The church added: "The Burundian police brought two fire engines while the United Nations Office in Burundi (BNUB) provided another vehicle. A Rwandan helicoptor arrived to help put out the flames using water collected from Lake Tanganyika but all attempts to extinguish the inferno failed. The Red Cross also assisted at the scene.
"An urgent security meeting was called by the First Vice-President Terence Sinunguruza. There followed the creation of a commission mandated to investigate the origin of the fire and assurances that the Government of Burundi would do all it can to provide assistance. The President of Burundi, His Excellency Peter Nkurunziza left the African Union Summit in Addis Ababa, Ethiopia early to return to see the extent of the devastation and support the victims.
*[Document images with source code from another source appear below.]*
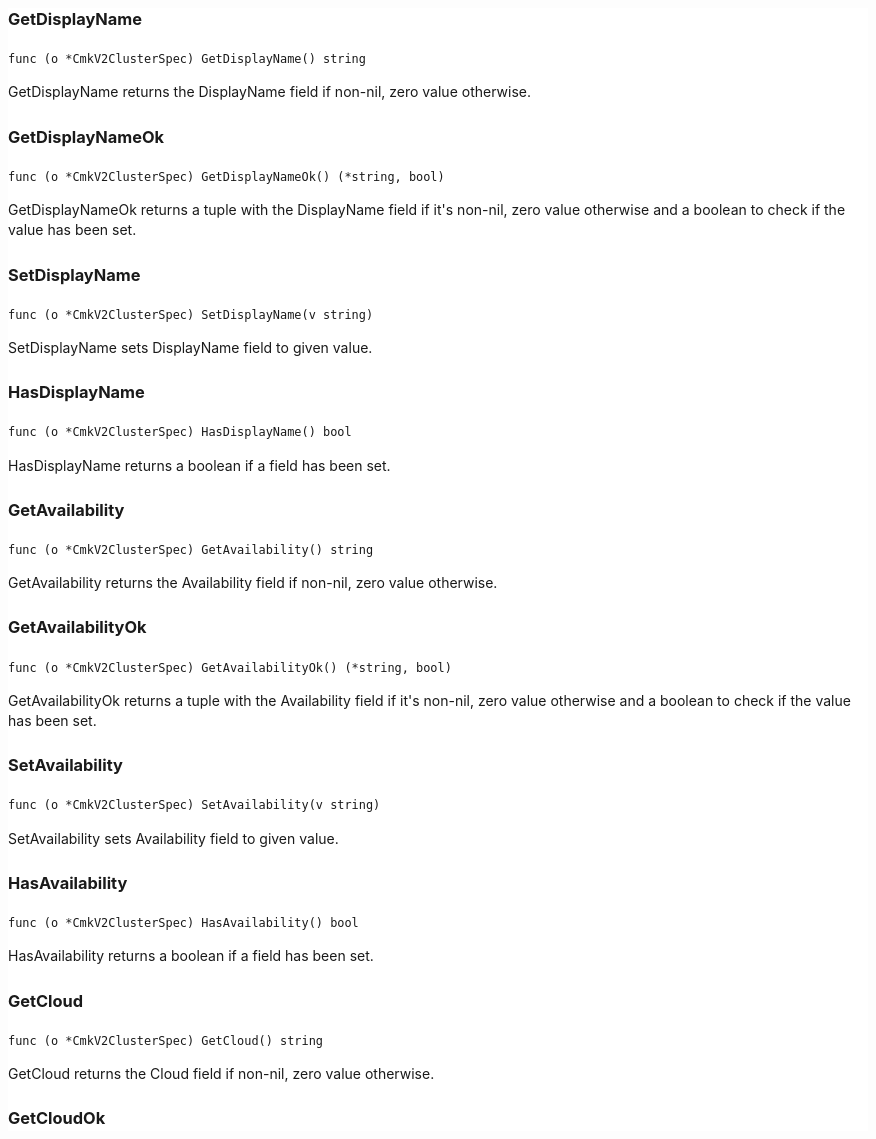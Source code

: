 ### GetDisplayName

`func (o *CmkV2ClusterSpec) GetDisplayName() string`

GetDisplayName returns the DisplayName field if non-nil, zero value otherwise.

### GetDisplayNameOk

`func (o *CmkV2ClusterSpec) GetDisplayNameOk() (*string, bool)`

GetDisplayNameOk returns a tuple with the DisplayName field if it's non-nil, zero value otherwise
and a boolean to check if the value has been set.

### SetDisplayName

`func (o *CmkV2ClusterSpec) SetDisplayName(v string)`

SetDisplayName sets DisplayName field to given value.

### HasDisplayName

`func (o *CmkV2ClusterSpec) HasDisplayName() bool`

HasDisplayName returns a boolean if a field has been set.

### GetAvailability

`func (o *CmkV2ClusterSpec) GetAvailability() string`

GetAvailability returns the Availability field if non-nil, zero value otherwise.

### GetAvailabilityOk

`func (o *CmkV2ClusterSpec) GetAvailabilityOk() (*string, bool)`

GetAvailabilityOk returns a tuple with the Availability field if it's non-nil, zero value otherwise
and a boolean to check if the value has been set.

### SetAvailability

`func (o *CmkV2ClusterSpec) SetAvailability(v string)`

SetAvailability sets Availability field to given value.

### HasAvailability

`func (o *CmkV2ClusterSpec) HasAvailability() bool`

HasAvailability returns a boolean if a field has been set.

### GetCloud

`func (o *CmkV2ClusterSpec) GetCloud() string`

GetCloud returns the Cloud field if non-nil, zero value otherwise.

### GetCloudOk
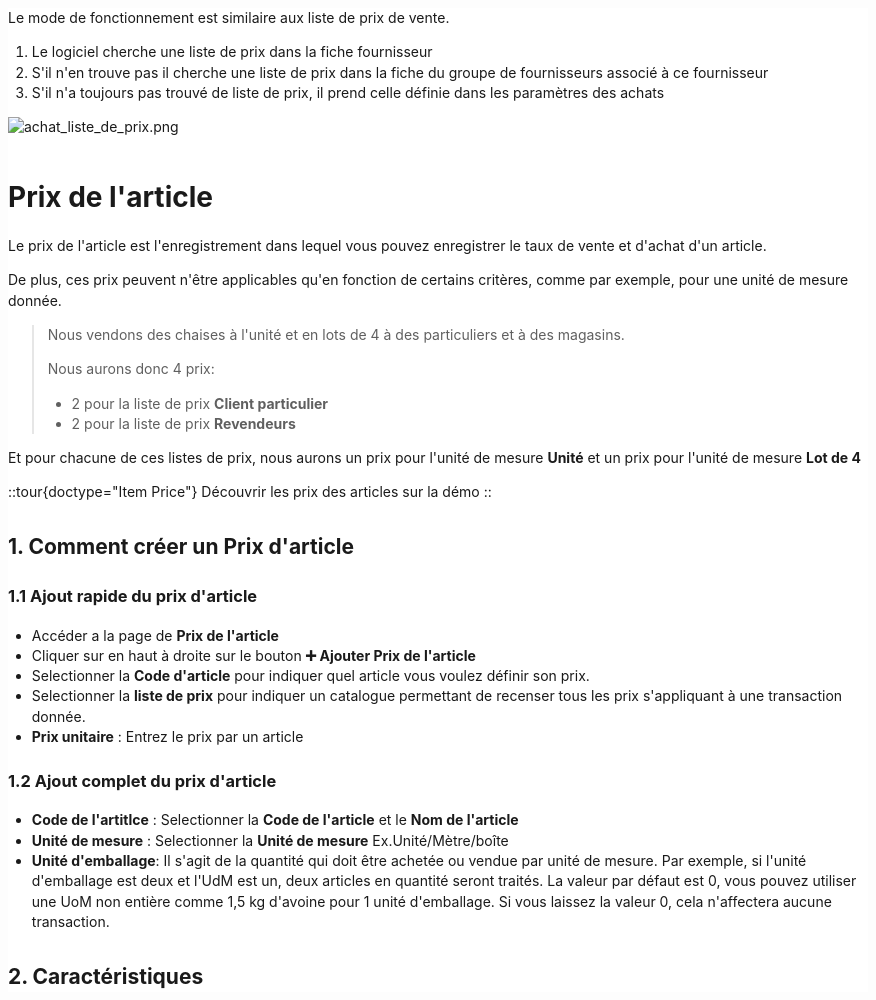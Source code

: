 Le mode de fonctionnement est similaire aux liste de prix de vente.

1. Le logiciel cherche une liste de prix dans la fiche fournisseur
2. S'il n'en trouve pas il cherche une liste de prix dans la fiche du groupe de fournisseurs associé à ce fournisseur
3. S'il n'a toujours pas trouvé de liste de prix, il prend celle définie dans les paramètres des achats

![achat_liste_de_prix.png](/content/configuration/liste-de-prix/achat_liste_de_prix.png)


# Prix de l'article

Le prix de l'article est l'enregistrement dans lequel vous pouvez enregistrer le taux de vente et d'achat d'un article.

De plus, ces prix peuvent n'être applicables qu'en fonction de certains critères, comme par exemple, pour une unité de mesure donnée.  

> Nous vendons des chaises à l'unité et en lots de 4 à des particuliers et à des magasins.
>
> Nous aurons donc 4 prix:
>
> - 2 pour la liste de prix **Client particulier**
> - 2 pour la liste de prix **Revendeurs**

Et pour chacune de ces listes de prix, nous aurons un prix pour l'unité de mesure **Unité** et un prix pour l'unité de mesure **Lot de 4**

::tour{doctype="Item Price"}
Découvrir les prix des articles sur la démo
::

## 1. Comment créer un Prix d'article

### 1.1 Ajout rapide du prix d'article
- Accéder a la page de **Prix de l'article**
- Cliquer sur en haut à droite sur le bouton **:heavy_plus_sign: Ajouter Prix de l'article**
- Selectionner la **Code d'article** pour indiquer quel article vous voulez définir son prix.
- Selectionner la **liste de prix** pour indiquer un catalogue permettant de recenser tous les prix s'appliquant à une transaction donnée.
- **Prix unitaire** : Entrez le prix par un article

### 1.2 Ajout complet du prix d'article
- **Code de l'artitlce** : Selectionner la **Code de l'article** et le **Nom de l'article**
- **Unité de mesure** : Selectionner la **Unité de mesure** Ex.Unité/Mètre/boîte
- **Unité d'emballage**: Il s'agit de la quantité qui doit être achetée ou vendue par unité de mesure. Par exemple, si l'unité d'emballage est deux et l'UdM est un, deux articles en quantité seront traités. La valeur par défaut est 0, vous pouvez utiliser une UoM non entière comme 1,5 kg d'avoine pour 1 unité d'emballage. Si vous laissez la valeur 0, cela n'affectera aucune transaction.

## 2. Caractéristiques
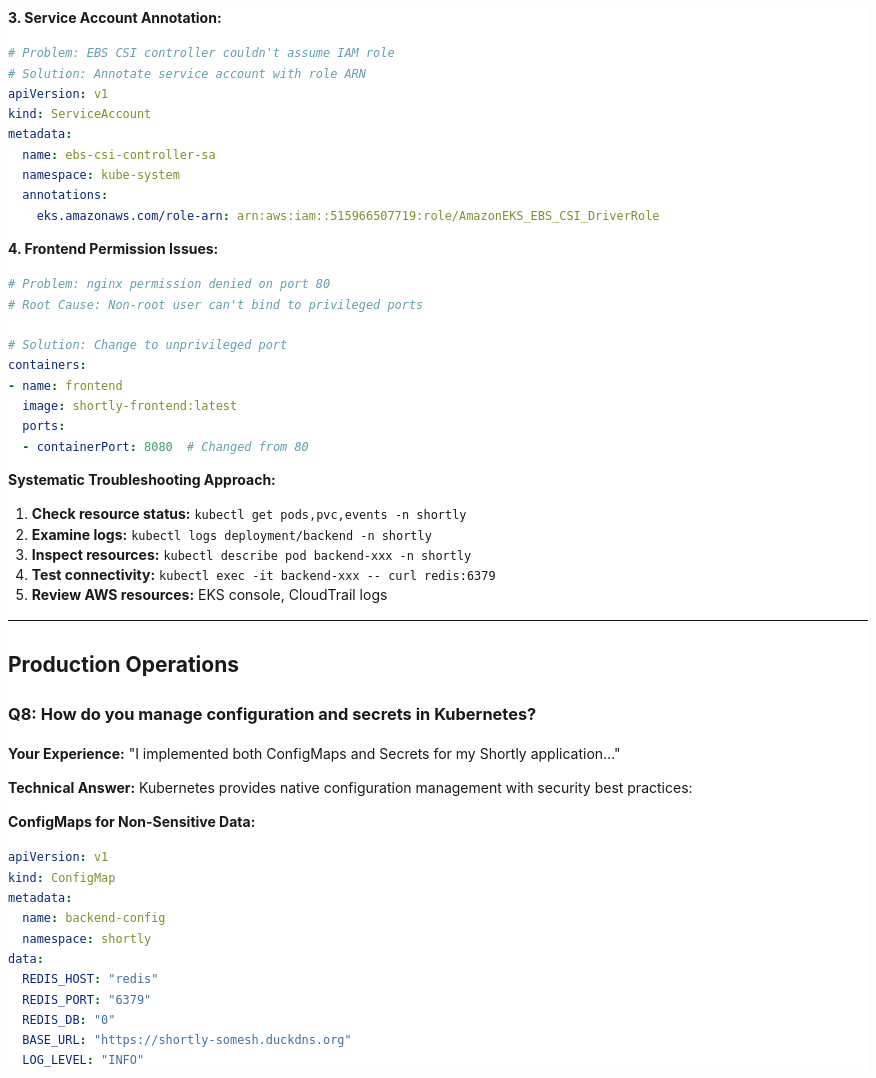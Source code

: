 **3. Service Account Annotation:**
```yaml
# Problem: EBS CSI controller couldn't assume IAM role
# Solution: Annotate service account with role ARN
apiVersion: v1
kind: ServiceAccount
metadata:
  name: ebs-csi-controller-sa
  namespace: kube-system
  annotations:
    eks.amazonaws.com/role-arn: arn:aws:iam::515966507719:role/AmazonEKS_EBS_CSI_DriverRole
```

**4. Frontend Permission Issues:**
```yaml
# Problem: nginx permission denied on port 80
# Root Cause: Non-root user can't bind to privileged ports

# Solution: Change to unprivileged port
containers:
- name: frontend
  image: shortly-frontend:latest
  ports:
  - containerPort: 8080  # Changed from 80
```

**Systematic Troubleshooting Approach:**
1. **Check resource status:** `kubectl get pods,pvc,events -n shortly`
2. **Examine logs:** `kubectl logs deployment/backend -n shortly`
3. **Inspect resources:** `kubectl describe pod backend-xxx -n shortly`
4. **Test connectivity:** `kubectl exec -it backend-xxx -- curl redis:6379`
5. **Review AWS resources:** EKS console, CloudTrail logs

---

## Production Operations

### Q8: How do you manage configuration and secrets in Kubernetes?

**Your Experience:** "I implemented both ConfigMaps and Secrets for my Shortly application..."

**Technical Answer:**
Kubernetes provides native configuration management with security best practices:

**ConfigMaps for Non-Sensitive Data:**
```yaml
apiVersion: v1
kind: ConfigMap
metadata:
  name: backend-config
  namespace: shortly
data:
  REDIS_HOST: "redis"
  REDIS_PORT: "6379"
  REDIS_DB: "0"
  BASE_URL: "https://shortly-somesh.duckdns.org"
  LOG_LEVEL: "INFO"
```
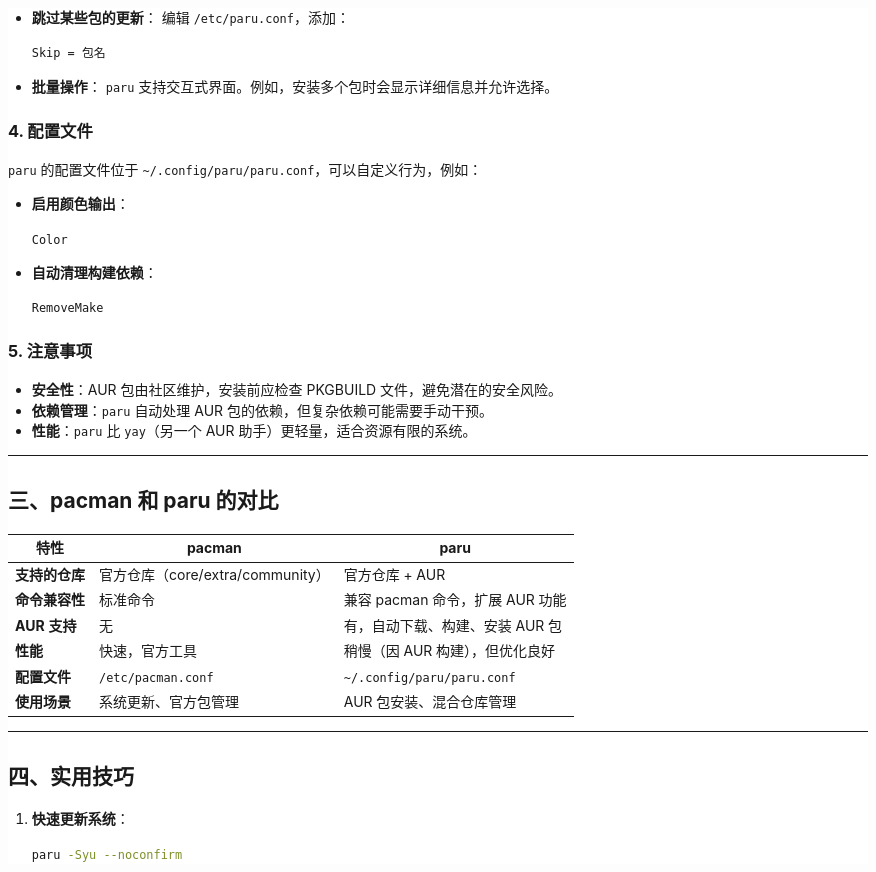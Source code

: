 - **跳过某些包的更新**：
  编辑 `/etc/paru.conf`，添加：
  
  ```
  Skip = 包名
  ```

- **批量操作**：
  `paru` 支持交互式界面。例如，安装多个包时会显示详细信息并允许选择。

### 4. 配置文件

`paru` 的配置文件位于 `~/.config/paru/paru.conf`，可以自定义行为，例如：

- **启用颜色输出**：
  
  ```
  Color
  ```

- **自动清理构建依赖**：
  
  ```
  RemoveMake
  ```

### 5. 注意事项

- **安全性**：AUR 包由社区维护，安装前应检查 PKGBUILD 文件，避免潜在的安全风险。
- **依赖管理**：`paru` 自动处理 AUR 包的依赖，但复杂依赖可能需要手动干预。
- **性能**：`paru` 比 `yay`（另一个 AUR 助手）更轻量，适合资源有限的系统。

---

## 三、pacman 和 paru 的对比

| 特性         | pacman                     | paru                       |
| ---------- | -------------------------- | -------------------------- |
| **支持的仓库**  | 官方仓库（core/extra/community） | 官方仓库 + AUR                 |
| **命令兼容性**  | 标准命令                       | 兼容 pacman 命令，扩展 AUR 功能     |
| **AUR 支持** | 无                          | 有，自动下载、构建、安装 AUR 包         |
| **性能**     | 快速，官方工具                    | 稍慢（因 AUR 构建），但优化良好         |
| **配置文件**   | `/etc/pacman.conf`         | `~/.config/paru/paru.conf` |
| **使用场景**   | 系统更新、官方包管理                 | AUR 包安装、混合仓库管理             |

---

## 四、实用技巧

1. **快速更新系统**：
   
   ```bash
   paru -Syu --noconfirm
   ```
"In a country rated as the poorest in the world, where inflation is estimated at 9.7% the fire will inevitably have a significant effect on the country’s already fragile economy. As people are trying to make a living by selling goods and items along the roadsides prices are steadily increasing on basic commodities such as rice and beans, the staple diet of many. The tragedy will also have an impact on other African countries, especially the Democratic Republic of Congo and Rwanda from where fabrics and food items sold in the market originate.
"Local associations, community groups and Churches are among those beginning to mobilize a response to the crisis. The Province [of the Anglican Church of Burundi] is currently assessing the situation as it unfolds and as needs become more apparent."